[rrd-developers] rrdcached chaining (was: r2130 comments)

Tue Sep 28 23:16:59 CEST 2010

The idea of an rrdcached that is able to copy updates on to a second remote rrdcached opens up a whole load of exciting possibilities; most obvious is the ability to set up a hot-standby DR host for your RRD databases, and have a frontend that can switch between the two.

I've written this functionality into a copy of the code here as a trial/proof of concept, and I have it up and running on two machines, forwarding updates received from MRTG via a unix socket on one machine on via tcp to a second.  The way I did it was to

1)      Add an option to rrdcached, -C <address>, to specify where the chained rrdcached is located.

2)      Add some code at the end of handle_request_update() to call rrdc_update with the list of updates we've just processed.  This needs a little extra code to massage the file parameter, which has to be either relative or absolute depending on whether the ongoing socket is TCP or unix domain.

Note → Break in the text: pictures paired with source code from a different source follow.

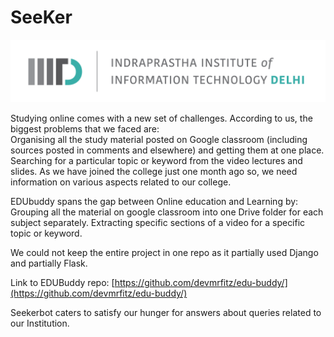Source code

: # SeeKer
![alt text](https://raw.githubusercontent.com/Shikharhacks007/Web-dev-project/main/logo.png)

Studying online comes with a new set of challenges. According to us, the biggest problems that we faced are:  
Organising all the study material posted on Google classroom (including sources posted in comments and elsewhere) and getting them at one place.
Searching for a particular topic or keyword from the video lectures and slides.
As we have joined the college just one month ago so, we need information on various aspects related to our college.

EDUbuddy spans the gap between Online education and Learning by:
Grouping all the material on google classroom into one Drive folder for each subject separately.
Extracting specific sections of a video for a specific topic or keyword.

We could not keep the entire project in one repo as it partially used Django and partially Flask.

Link to EDUBuddy repo: [https://github.com/devmrfitz/edu-buddy/](https://github.com/devmrfitz/edu-buddy/)

Seekerbot caters to satisfy our hunger for answers about queries related to our Institution.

This means that updates are put into the remote queue at the same time as being put into the local queue, rather than the local queue feeding into the remote queue.  I felt this was better because (a) it means there is less latency between update and remote write, and (b) it is much simpler to implement.  The drawback of course is that if the remote daemon is unavailable you can lose data as it is not buffered, but that would be the case if you were talking to it directly.  In this case, I log an error to the syslog which can be handled elsewhere.  If the local update succeeds, but the remote fails, then (since rrdcached does not have a warn status) I am returning an OK (since the local update is OK) but again logging an error to syslog.  This is not ideal but I felt it better than returning a fail - if your remote server is down you don't want local requests to appear to fail as well.

I suppose I should note that, in this case, if you start daemon A chaining to B, and start B chaining to A, and then submit an update, it loops constantly.  Fun and excitement ensues.  But noone would do this and expect it to work, now, would they...  err, well, they might.  It might be worth adding some way for a daemon to detect if this is a forwarded command, and decide if it should be forwarded again or not.

I'd expect a full implementation to relay not just update, but also create, forget, flush and flushall.  Stats should also be recursively implemented; I'd envision something like the values returned by the remote being prefixed with 'Remote' and added to the local output.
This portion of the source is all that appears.